McKenna had just completed the first round of talks with representatives of the International Longshore & Warehouse Union (ILWU) on a possible extension of their port labor contract, which currently runs through July 1, 2019.

After the first meeting, McKenna said he "was encouraged by it. It was professional; it was positive. This is all an evolution from the last three contracts. Where do we go from here? Well, we have other meetings scheduled."

However, McKenna made one thing clear: It will not be a long, drawn-out process as it is just an extension and not a contract renegotiation. "I'm cautiously optimistic that we'll get there, but again, only time will tell," he added.

The U.S. meat industry's interest in PMA-ILWU relations has heightened as a result of the shipping disruptions and severe port congestion that occurred when their contract negotiations stalled in late 2014 and early 2015.

McKenna said there were no major issues on the table in 2014 — just "a lot of little, tiny issues that nobody could get over."

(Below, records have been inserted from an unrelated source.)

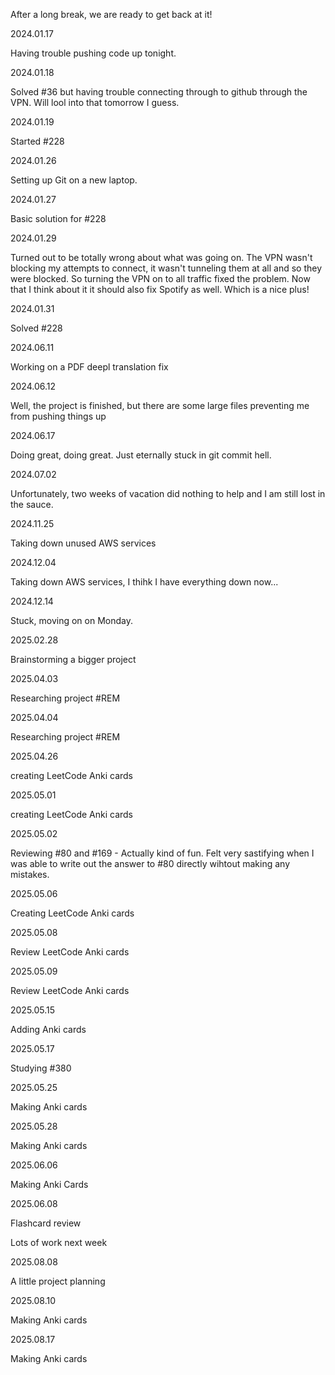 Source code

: After a long break, we are ready to get back at it!

2024.01.17

Having trouble pushing code up tonight.

2024.01.18

Solved #36 but having trouble connecting through to github through the VPN. Will lool into that tomorrow I guess. 

2024.01.19

Started #228

2024.01.26

Setting up Git on a new laptop.

2024.01.27

Basic solution for #228

2024.01.29

Turned out to be totally wrong about what was going on. The VPN wasn't blocking my attempts to connect, it wasn't tunneling them at all and so they were blocked. So turning the VPN on to all traffic fixed the problem. Now that I think about it it should also fix Spotify as well. Which is a nice plus!


2024.01.31

Solved #228

2024.06.11

Working on a PDF deepl translation fix

2024.06.12

Well, the project is finished, but there are some large files preventing me from pushing things up

2024.06.17

Doing great, doing great. Just eternally stuck in git commit hell.

2024.07.02 

Unfortunately, two weeks of vacation did nothing to help and I am still lost in the sauce.

2024.11.25

Taking down unused AWS services

2024.12.04

Taking down AWS services, I thihk I have everything down now...

2024.12.14

Stuck, moving on on Monday. 

2025.02.28

Brainstorming a bigger project

2025.04.03

Researching project #REM

2025.04.04

Researching project #REM

2025.04.26

creating LeetCode Anki cards

2025.05.01

creating LeetCode Anki cards

2025.05.02

Reviewing #80 and #169 - Actually kind of fun. Felt very sastifying when I was able to write out the answer to #80 directly wihtout making any mistakes. 

2025.05.06

Creating LeetCode Anki cards

2025.05.08

Review LeetCode Anki cards

2025.05.09 

Review LeetCode Anki cards

2025.05.15

Adding Anki cards

2025.05.17

Studying #380

2025.05.25

Making Anki cards

2025.05.28

Making Anki cards

2025.06.06

Making Anki Cards

2025.06.08

Flashcard review

Lots of work next week

2025.08.08

A little project planning

2025.08.10

Making Anki cards

2025.08.17

Making Anki cards
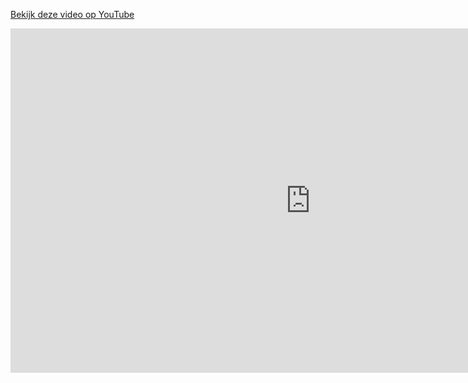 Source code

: [Bekijk deze video op YouTube](https://www.youtube.com/watch?v=erQnIShA_EI)

<iframe width="960" height="551" src="https://www.youtube.com/embed/erQnIShA_EI" title="YouTube video player" frameborder="0" allow="accelerometer; autoplay; clipboard-write; encrypted-media; gyroscope; picture-in-picture; web-share" referrerpolicy="strict-origin-when-cross-origin" allowfullscreen></iframe> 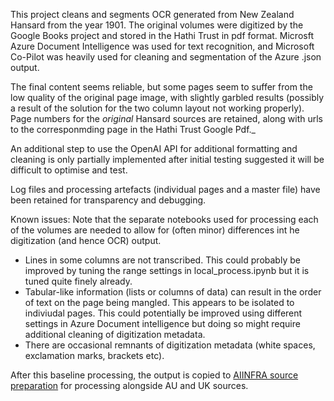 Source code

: This project cleans and segments OCR generated from New Zealand Hansard from the year 1901. The original volumes were digitized by the Google Books project and stored in the Hathi Trust in pdf format. Microsft Azure Document Intelligence was used for text recognition, and Microsoft Co-Pilot was heavily used for cleaning and segmentation of the Azure .json output.

The final content seems reliable, but some pages seem to suffer from the low quality of the original page image, with slightly garbled results (possibly a result of the solution for the two column layout not working properly). Page numbers for the _original_ Hansard sources are retained, along with urls to the corresponmding page in the Hathi Trust Google Pdf._

An additional step to use the OpenAI API for additional formatting and cleaning is only partially implemented after initial testing suggested it will be difficult to optimise and test.

Log files and processing artefacts (individual pages and a master file) have been retained for transparency and debugging.

Known issues: Note that the separate notebooks used for processing each of the volumes are needed to allow for (often minor) differences int he digitization (and hence OCR) output.
- Lines in some columns are not transcribed. This could probably be improved by tuning the range settings in local_process.ipynb but it is tuned quite finely already.
- Tabular-like information (lists or columns of data) can result in the order of text on the page being mangled. This appears to be isolated to indiviudal pages. This could potentially be improved using different settings in Azure Document intelligence but doing so might require additional cleaning of digitization metadata.
- There are occasional remnants of digitization metadata (white spaces, exclamation marks, brackets etc). 

After this baseline processing, the output is copied to [AIINFRA source preparation](https://github.com/AI-as-Infrastructure/aiinfra-source-preparation) for processing alongside AU and UK sources. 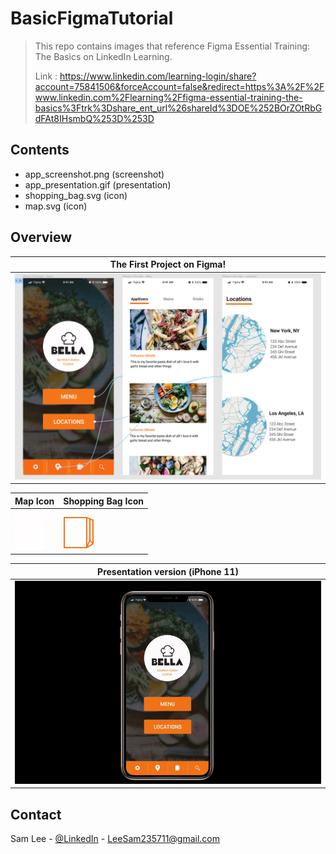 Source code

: # BasicFigmaTutorial
> This repo contains images that reference Figma Essential Training: The Basics on LinkedIn Learning.
>
> Link : https://www.linkedin.com/learning-login/share?account=75841506&forceAccount=false&redirect=https%3A%2F%2Fwww.linkedin.com%2Flearning%2Ffigma-essential-training-the-basics%3Ftrk%3Dshare_ent_url%26shareId%3DOE%252BOrZOtRbGdFAt8IHsmbQ%253D%253D

<!-- CONTENTS -->
## Contents
* app_screenshot.png (screenshot)
* app_presentation.gif (presentation)
* shopping_bag.svg (icon)
* map.svg (icon)

## Overview

| The First Project on Figma! |  
|---------------------|
| ![](./images/app_screenshot.png) |

|     Map Icon   |    Shopping Bag Icon   |
|--------------------|--------------------|
|![](./images/map.svg) |![](./images/shopping_bag.svg) |

| Presentation version (iPhone 11) |
|---------------------|
|![](./images/app_presentation.gif) |



<!-- CONTACT -->
## Contact

Sam Lee - [@LinkedIn](https://www.linkedin.com/in/sam-lee-dev/) - LeeSam235711@gmail.com
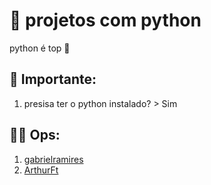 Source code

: # 🐍 projetos com python

python é top 🤠

## 👾 Importante:

1. presisa ter o python instalado? > Sim

## 👨‍💻 Ops:

1. [gabrielramires](https://github.com/gabrielramires)
2. [ArthurFt](https://github.com/ArthurFt)
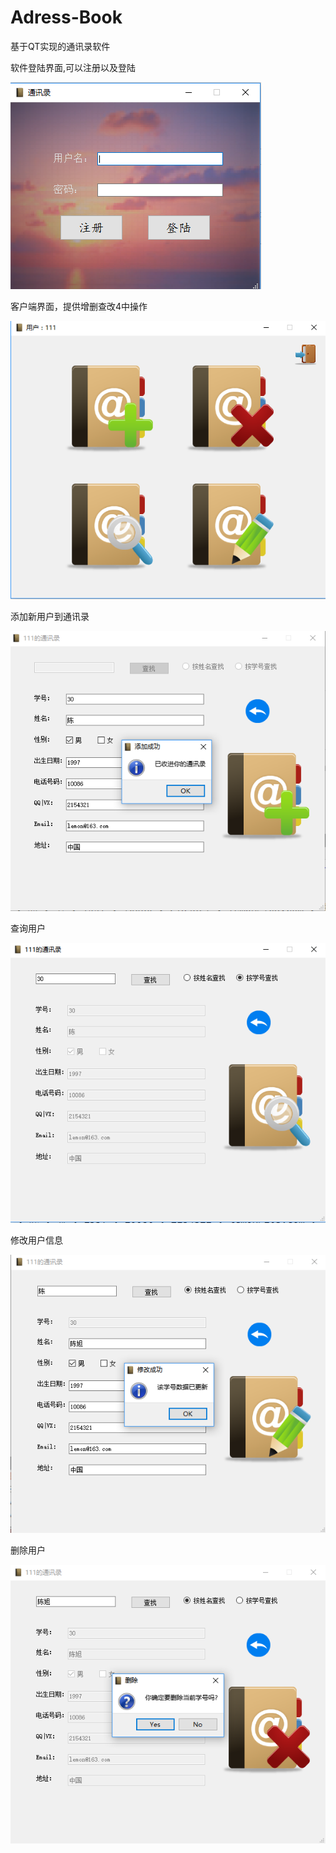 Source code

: # Adress-Book
基于QT实现的通讯录软件


软件登陆界面,可以注册以及登陆

![这里随便写文字](https://github.com/lemon-1997/Adress-Book/blob/master/image/main.PNG)

客户端界面，提供增删查改4中操作

![这里随便写文字](https://github.com/lemon-1997/Adress-Book/blob/master/image/client.PNG)

添加新用户到通讯录

![这里随便写文字](https://github.com/lemon-1997/Adress-Book/blob/master/image/add.PNG)

查询用户

![这里随便写文字](https://github.com/lemon-1997/Adress-Book/blob/master/image/search.PNG)

修改用户信息

![这里随便写文字](https://github.com/lemon-1997/Adress-Book/blob/master/image/edit.PNG)

删除用户

![这里随便写文字](https://github.com/lemon-1997/Adress-Book/blob/master/image/remove.PNG)
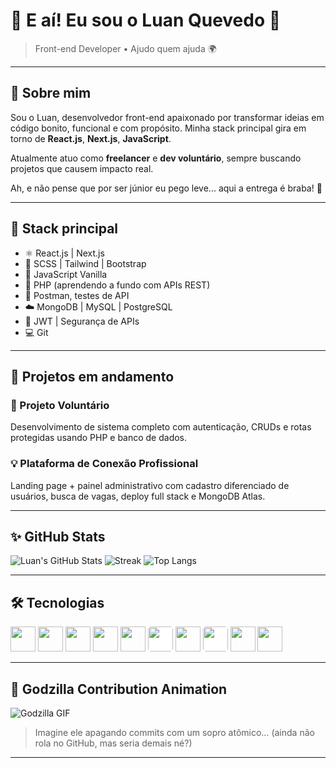 # 👋 E aí! Eu sou o Luan Quevedo 🚀

> Front-end Developer • Ajudo quem ajuda 🌍

---

## 🧠 Sobre mim

Sou o Luan, desenvolvedor front-end apaixonado por transformar ideias em código bonito, funcional e com propósito. Minha stack principal gira em torno de **React.js**, **Next.js**, **JavaScript**.

Atualmente atuo como **freelancer** e **dev voluntário**, sempre buscando projetos que causem impacto real.

Ah, e não pense que por ser júnior eu pego leve... aqui a entrega é braba! 💪

---

## 🧰 Stack principal

- ⚛️ React.js | Next.js  
- 💅 SCSS | Tailwind | Bootstrap  
- 🎯 JavaScript Vanilla  
- 🐘 PHP (aprendendo a fundo com APIs REST)  
- 🧪 Postman, testes de API
- ☁️ MongoDB | MySQL | PostgreSQL  
- 🔐 JWT | Segurança de APIs  
- 💻 Git

---

## 💼 Projetos em andamento

### 🔧 Projeto Voluntário
Desenvolvimento de sistema completo com autenticação, CRUDs e rotas protegidas usando PHP e banco de dados.

### 💡 Plataforma de Conexão Profissional
Landing page + painel administrativo com cadastro diferenciado de usuários, busca de vagas, deploy full stack e MongoDB Atlas.

---

## ✨ GitHub Stats

![Luan's GitHub Stats](https://github-readme-stats.vercel.app/api?username=Luanquevedo&show_icons=true&theme=cobalt&hide_border=true)
![Streak](https://streak-stats.demolab.com?user=Luanquevedo&theme=cobalt&hide_border=true)
![Top Langs](https://github-readme-stats.vercel.app/api/top-langs/?username=Luanquevedo&layout=compact&theme=cobalt&hide_border=true)

---

## 🛠️ Tecnologias

<img src="https://cdn.jsdelivr.net/gh/devicons/devicon/icons/javascript/javascript-original.svg" height="40"/>
<img src="https://cdn.jsdelivr.net/gh/devicons/devicon/icons/php/php-original.svg" height="40"/>
<img src="https://cdn.jsdelivr.net/gh/devicons/devicon/icons/css3/css3-original.svg" height="40"/>
<img src="https://cdn.jsdelivr.net/gh/devicons/devicon/icons/sass/sass-original.svg" height="40"/>
<img src="https://cdn.jsdelivr.net/gh/devicons/devicon/icons/react/react-original.svg" height="40"/>
<img src="https://cdn.jsdelivr.net/gh/devicons/devicon/icons/nextjs/nextjs-line.svg" height="40" style="background:white; border-radius:5px;"/>
<img src="https://cdn.jsdelivr.net/gh/devicons/devicon/icons/nodejs/nodejs-original.svg" height="40"/>
<img src="https://cdn.jsdelivr.net/gh/devicons/devicon/icons/express/express-original-wordmark.svg" height="40" style="background:white; border-radius:5px;"/>
<img src="https://cdn.jsdelivr.net/gh/devicons/devicon/icons/postgresql/postgresql-original.svg" height="40"/>
<img src="https://cdn.jsdelivr.net/gh/devicons/devicon/icons/git/git-original.svg" height="40"/>

---

## 🦖 Godzilla Contribution Animation

![Godzilla GIF](https://media.giphy.com/media/l0MYEqEzwMWFCg8rm/giphy.gif)

> Imagine ele apagando commits com um sopro atômico… (ainda não rola no GitHub, mas seria demais né?)

---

He said there was new blood, so it was very splintered. "Nothing got done. We started dealing with little, tiny port issues that had nothing to do with the coast contract, and it just kind of spun out of control," he explained.

The real breaking point was when the groups finally allowed a federal mediator to come in after seven months. McKenna said the mediator expected that he would be done in a couple of weeks, but it took him four months.

The issue that ended up being the cornerstone of the negotiations was about the arbitration process, which McKenna said was very archaic. There were two union arbitrators and two employer arbitrators in each section of the West Coast, and each favored their own party. However, the caveat to it all was that getting rid of an arbitrator required an agreement from both parties, McKenna said, adding, "The system was not objective at all." Now, there is one employer arbitrator, one union arbitrator and one neutral arbitrator.

Negotiations were long and painful, but they were concluded, McKenna said. "We got there by exacting a heavy price on the shipping industry, the economy and the industry," he noted.

Even after the new labor contract agreement was reached, clearing the shipping backlog and returning port traffic to normal levels took several months. McKenna noted that many industries felt similar pain during the disruption, and it led to much greater scrutiny of the negotiating process by members of Congress and other government officials.

Since the contract was ratified, McKenna said there has been a flurry of activity in Washington, D.C., calling for maritime legislation that attempts to mitigate or stave off future disruptions. Sponsors of the legislation believe that the current negotiating process is not responsible.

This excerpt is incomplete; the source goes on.